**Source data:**
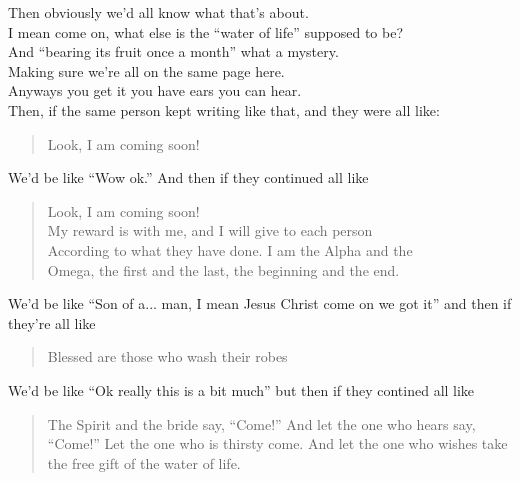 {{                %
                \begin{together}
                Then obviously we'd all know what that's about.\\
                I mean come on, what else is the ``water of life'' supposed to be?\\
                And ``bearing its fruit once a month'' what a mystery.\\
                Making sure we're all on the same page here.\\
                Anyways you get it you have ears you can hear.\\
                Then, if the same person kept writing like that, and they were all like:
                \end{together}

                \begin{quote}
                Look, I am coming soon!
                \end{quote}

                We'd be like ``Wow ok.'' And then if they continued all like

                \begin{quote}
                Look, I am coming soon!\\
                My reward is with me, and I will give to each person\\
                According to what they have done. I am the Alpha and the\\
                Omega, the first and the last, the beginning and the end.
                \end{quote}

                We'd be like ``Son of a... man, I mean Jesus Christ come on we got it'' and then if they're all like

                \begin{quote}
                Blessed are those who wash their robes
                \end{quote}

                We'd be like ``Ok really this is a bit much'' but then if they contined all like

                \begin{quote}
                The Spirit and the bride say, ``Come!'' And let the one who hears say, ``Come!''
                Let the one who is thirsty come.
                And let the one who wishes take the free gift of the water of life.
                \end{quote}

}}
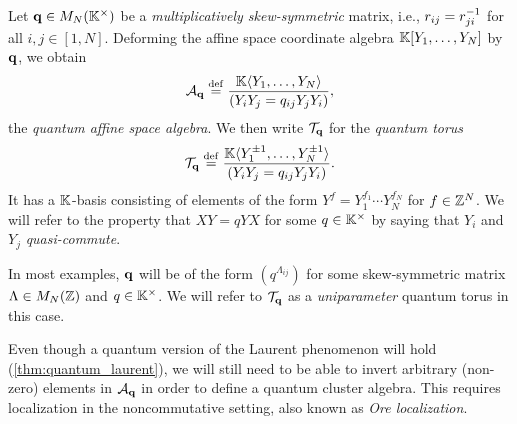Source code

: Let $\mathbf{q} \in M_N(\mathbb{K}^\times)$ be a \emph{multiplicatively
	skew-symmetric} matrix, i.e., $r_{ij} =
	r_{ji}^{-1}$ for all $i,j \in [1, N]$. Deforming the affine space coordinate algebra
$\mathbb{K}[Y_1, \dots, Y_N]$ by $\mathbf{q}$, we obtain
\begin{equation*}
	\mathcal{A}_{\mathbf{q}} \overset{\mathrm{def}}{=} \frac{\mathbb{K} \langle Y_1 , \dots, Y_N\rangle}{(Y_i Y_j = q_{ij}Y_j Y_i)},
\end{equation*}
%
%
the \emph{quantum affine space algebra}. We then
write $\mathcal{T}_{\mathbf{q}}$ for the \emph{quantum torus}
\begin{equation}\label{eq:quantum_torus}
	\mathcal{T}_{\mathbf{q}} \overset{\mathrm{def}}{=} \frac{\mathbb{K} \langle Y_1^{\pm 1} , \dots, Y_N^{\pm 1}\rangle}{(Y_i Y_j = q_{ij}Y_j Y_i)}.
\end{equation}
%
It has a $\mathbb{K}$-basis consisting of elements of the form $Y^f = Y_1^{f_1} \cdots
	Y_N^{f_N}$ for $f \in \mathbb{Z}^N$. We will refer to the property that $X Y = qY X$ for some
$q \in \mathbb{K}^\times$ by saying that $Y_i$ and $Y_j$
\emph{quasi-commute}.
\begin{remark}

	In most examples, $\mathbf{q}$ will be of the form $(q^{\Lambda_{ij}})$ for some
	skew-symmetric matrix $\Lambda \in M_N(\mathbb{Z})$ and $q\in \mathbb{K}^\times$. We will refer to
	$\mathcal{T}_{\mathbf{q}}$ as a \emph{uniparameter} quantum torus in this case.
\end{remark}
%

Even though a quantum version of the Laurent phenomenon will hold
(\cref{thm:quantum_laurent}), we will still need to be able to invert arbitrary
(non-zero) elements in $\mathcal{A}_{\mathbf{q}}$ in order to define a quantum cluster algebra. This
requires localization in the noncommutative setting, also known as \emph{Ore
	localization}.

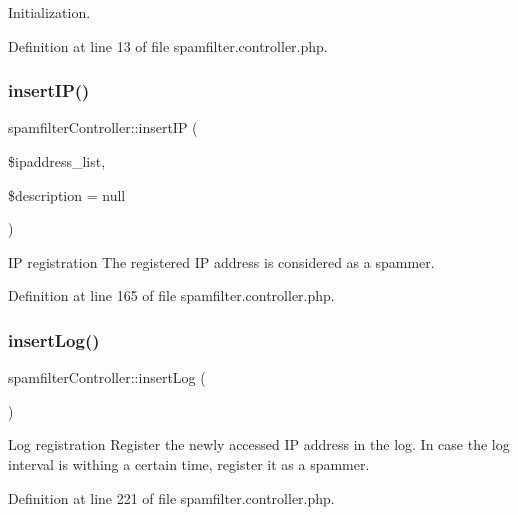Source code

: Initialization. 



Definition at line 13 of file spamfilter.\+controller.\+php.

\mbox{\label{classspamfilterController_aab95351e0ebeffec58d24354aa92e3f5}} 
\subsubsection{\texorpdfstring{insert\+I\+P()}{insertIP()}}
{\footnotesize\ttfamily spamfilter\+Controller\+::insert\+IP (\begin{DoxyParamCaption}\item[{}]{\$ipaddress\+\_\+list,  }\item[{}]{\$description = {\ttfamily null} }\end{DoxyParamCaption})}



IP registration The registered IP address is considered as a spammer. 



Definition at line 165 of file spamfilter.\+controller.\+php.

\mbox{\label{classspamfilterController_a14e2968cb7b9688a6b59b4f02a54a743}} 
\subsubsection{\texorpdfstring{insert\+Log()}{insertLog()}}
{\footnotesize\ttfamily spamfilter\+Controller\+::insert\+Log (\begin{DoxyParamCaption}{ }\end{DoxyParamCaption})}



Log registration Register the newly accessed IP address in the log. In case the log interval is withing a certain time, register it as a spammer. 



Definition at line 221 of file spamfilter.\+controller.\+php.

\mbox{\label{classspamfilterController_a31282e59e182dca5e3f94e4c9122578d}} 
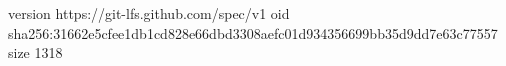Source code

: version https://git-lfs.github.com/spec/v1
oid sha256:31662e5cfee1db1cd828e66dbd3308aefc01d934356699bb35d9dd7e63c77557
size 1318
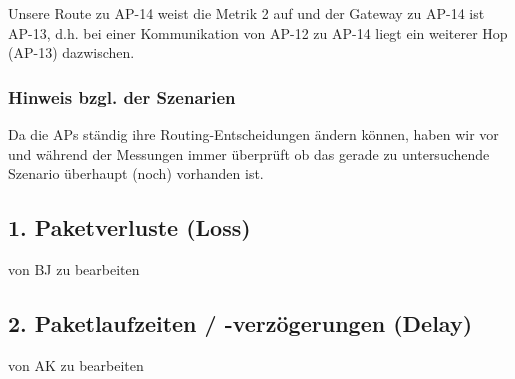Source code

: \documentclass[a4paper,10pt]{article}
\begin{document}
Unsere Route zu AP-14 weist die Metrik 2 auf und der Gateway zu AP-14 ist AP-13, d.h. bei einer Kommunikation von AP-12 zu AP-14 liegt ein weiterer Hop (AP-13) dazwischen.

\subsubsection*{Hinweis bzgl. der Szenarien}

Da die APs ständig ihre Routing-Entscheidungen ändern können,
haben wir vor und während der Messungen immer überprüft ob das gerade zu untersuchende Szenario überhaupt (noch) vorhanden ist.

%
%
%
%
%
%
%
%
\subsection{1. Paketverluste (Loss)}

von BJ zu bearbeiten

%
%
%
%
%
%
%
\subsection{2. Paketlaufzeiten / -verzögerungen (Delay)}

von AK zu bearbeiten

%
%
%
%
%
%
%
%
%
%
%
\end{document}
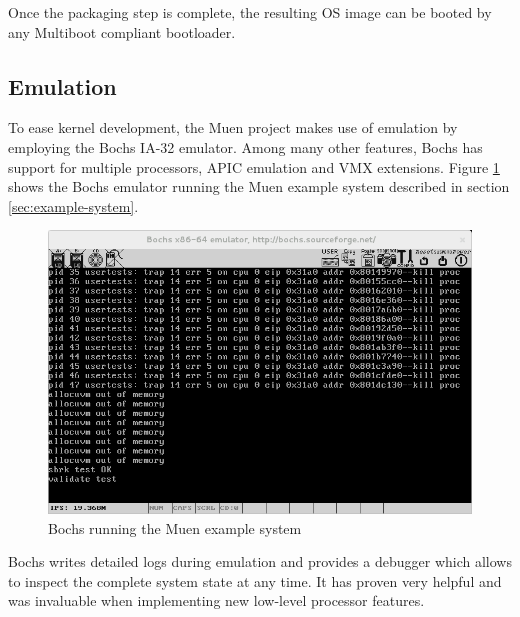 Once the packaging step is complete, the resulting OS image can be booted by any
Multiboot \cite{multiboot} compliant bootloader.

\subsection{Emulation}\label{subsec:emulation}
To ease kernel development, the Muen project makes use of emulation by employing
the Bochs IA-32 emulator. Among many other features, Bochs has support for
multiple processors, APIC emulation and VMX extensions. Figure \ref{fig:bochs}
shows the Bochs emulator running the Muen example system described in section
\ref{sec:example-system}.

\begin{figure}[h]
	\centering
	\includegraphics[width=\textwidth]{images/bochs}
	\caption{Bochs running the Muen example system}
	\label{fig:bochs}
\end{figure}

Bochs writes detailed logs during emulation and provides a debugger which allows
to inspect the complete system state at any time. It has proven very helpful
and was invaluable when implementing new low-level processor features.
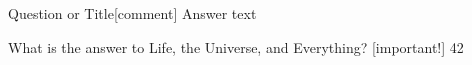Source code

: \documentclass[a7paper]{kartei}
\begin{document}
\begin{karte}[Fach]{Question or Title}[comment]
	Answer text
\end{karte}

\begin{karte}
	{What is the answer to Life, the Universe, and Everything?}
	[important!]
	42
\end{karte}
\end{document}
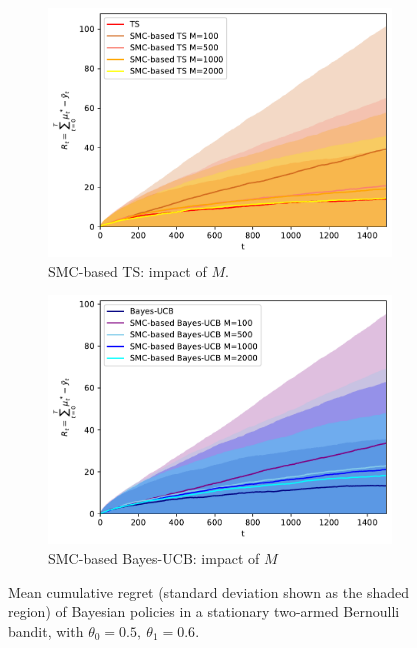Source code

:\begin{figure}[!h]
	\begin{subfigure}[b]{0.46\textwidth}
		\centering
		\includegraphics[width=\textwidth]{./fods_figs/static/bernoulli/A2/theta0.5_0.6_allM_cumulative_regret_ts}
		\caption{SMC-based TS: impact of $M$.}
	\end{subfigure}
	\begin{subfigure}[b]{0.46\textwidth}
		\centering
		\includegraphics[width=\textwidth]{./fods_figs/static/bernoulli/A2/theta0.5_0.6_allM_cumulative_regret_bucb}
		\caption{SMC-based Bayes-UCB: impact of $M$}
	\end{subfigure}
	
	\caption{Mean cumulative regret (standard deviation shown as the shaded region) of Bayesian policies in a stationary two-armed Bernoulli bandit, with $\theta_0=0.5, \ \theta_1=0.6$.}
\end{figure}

**Work to be completed:** If a line of the data contains "file", copy it out.

**Exercise answer:**
Definition at line 13 of file spamfilter.\+controller.\+php.
Definition at line 165 of file spamfilter.\+controller.\+php.
Definition at line 221 of file spamfilter.\+controller.\+php.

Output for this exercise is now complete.